Whilst fostering for the local authority we were encouraged to keep diaries, make notes in the “blue books” [ a record of daily events which travelled from place to place with the child] and fill in numerous forms during each child’s stay. I also came across all the payslips, in a neat ordered bundle, so that I had the names and dates of each child we had cared for.
I also kept various notebooks about the funny things the children said. I’d always intended to do this with my own girls, but never quite found the time to do so. It was these notebooks which drew my attention, 5 years ago, and I decided to reproduce the notes so that I had a record of all the times that we had laughed at the funny incidents. I wanted to preserve the memories for myself and also for my daughters who may ask about the many fostered children later on in life.
I began to write about our first foster child and weave the story together to make it more interesting. Soon after I forgot all about the notes because our older daughter, Lexi, became pregnant and subsequently we had 2 beautiful grand-daughters and a big wedding, all in the space of 3 years. I settled into the life of being a grandma, which I loved, and the notes were forgotten.
Last summer however in May 2018, I fled to our caravan in Anglesey, following a big row with Peter, my husband. I was upset and wanted to be alone to lick my wounds. I took with me my notebooks, thinking that I might take the time to look through them again.
As you may remember it was a hot and sunny summer and I spent lazy days gazing out at the sea and sand and clearing my mind. It’s amazing how the changing conditions can change your mood. On days when the sea was calm it looked turquoise and tranquil, and the sand was golden and smooth. I imagined a quiet orchestra playing gentle music in the background, enabling gentle thoughts and feelings to flow from my mind and onto the page.
On the days when the sea was rough and the waves were crashing and boiling I felt more anger and the desperate need to right the many wrongs that I had encountered. The sound track in my mind was crashing cymbals and percussion instruments. I began to write furiously as the different moods affected me. There are few distractions at the caravan, there is no dishwasher or washing machine to beep and announce that it’s finished it’s programme, no landline to ring incessantly with people selling me PPI or double glazing, and no one knocking at the front door to ask for directions or convert me to their religion. I am sitting here again today, glancing at the tide making its journey towards the shore, slowly concealing the rocks in the middle of the bay, which we call “crab and lobster”.
The stories began to take shape as I remembered the children and the various incidents of the previous 10 years. There was no coherent structure, I simply wrote thoughts as they came to me, and sorted them into sections, or chapters, later on.
In all I probably spent 5 months putting my thoughts together, but didn’t know what to do next, so the stories sat on my laptop, recorded but homeless. It was Christmas last year when my daughter’s boyfriend’s mum asked about the fostering we’d done and I mentioned my “stories”. She said that she knew a publisher who might look at it for me, I took his details and many weeks went by before I summoned the courage to contact him.

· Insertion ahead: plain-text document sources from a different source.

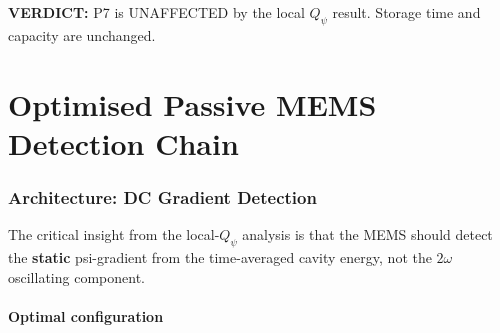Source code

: \documentclass[11pt]{article}
\newcommand{\verdict}[1]{\textcolor{green!50!black}{\textbf{VERDICT:} #1}}
\theoremstyle{definition}
\theoremstyle{remark}
\begin{document}
\verdict{P7 is UNAFFECTED by the local $Q_\psi$ result. Storage
time and capacity are unchanged.}


\part{Optimised Passive MEMS Detection Chain}
\label{part:mems_opt}


\section{Architecture: DC Gradient Detection}
\label{sec:dc_arch}

The critical insight from the local-$Q_\psi$ analysis is that the
MEMS should detect the \textbf{static} psi-gradient from the
time-averaged cavity energy, not the $2\omega$ oscillating component.

\subsection{Optimal configuration}
\end{document}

I finally sent Gareth some of the stories and he said that he was impressed and thought that people would be interested in reading them. I went across the country to meet with him and the idea of publishing a book became tangible. I feel like a bit of a cheat because I’m not a “real” author. My studies of ‘A’ level English were well over forty years ago, and I don’t know how I got to the threshold of publishing a real book. Let’s see what happens.